It doesn't take Clint long to decide he's made a big mistake as Duvall's hired bully boys intimidate the local Chicano population. The last straw is when Duvall and company ride into a pueblo, have the local priest Pepe Hern summon all the villagers, where he announces the next morning he'll shoot five people if they don't surrender Saxon or give him information where Saxon is. The sort of stuff the Nazis did in their occupied countries. Duvall anticipates Clint's change of mind by taking his gun and locking him up as well. But of course there's no way that's going to stop Clint Eastwood.
Not that Saxon is anything to write home about. He's a bit of a lout himself, especially in the way he treats his girl friend Stella Garcia.

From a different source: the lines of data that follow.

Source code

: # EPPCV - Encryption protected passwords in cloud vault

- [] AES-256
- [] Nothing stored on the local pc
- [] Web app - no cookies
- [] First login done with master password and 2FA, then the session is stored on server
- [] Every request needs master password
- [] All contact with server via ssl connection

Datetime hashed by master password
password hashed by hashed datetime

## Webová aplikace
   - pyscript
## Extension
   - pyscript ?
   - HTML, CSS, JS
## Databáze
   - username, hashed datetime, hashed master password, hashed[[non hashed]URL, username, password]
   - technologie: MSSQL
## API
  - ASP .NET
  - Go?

As he so eloquently puts it, all he wants her for is something to keep warm with on those cold nights on the prairie and he's not interested in her opinion. Talk about your alpha male on the prairie. Still he's one of the good guys for better or worse.
I don't think Joe Kidd measures up to Clint Eastwood westerns like The Unforgiven or Pale Rider or The Outlaw Josey Wales. But it's one of the most entertaining he ever did. I'm not bored by one second of it and I do love that climax where Eastwood makes use of that locomotive in a creative fashion. Joe Kidd is definitely an Eastwood film for the ages.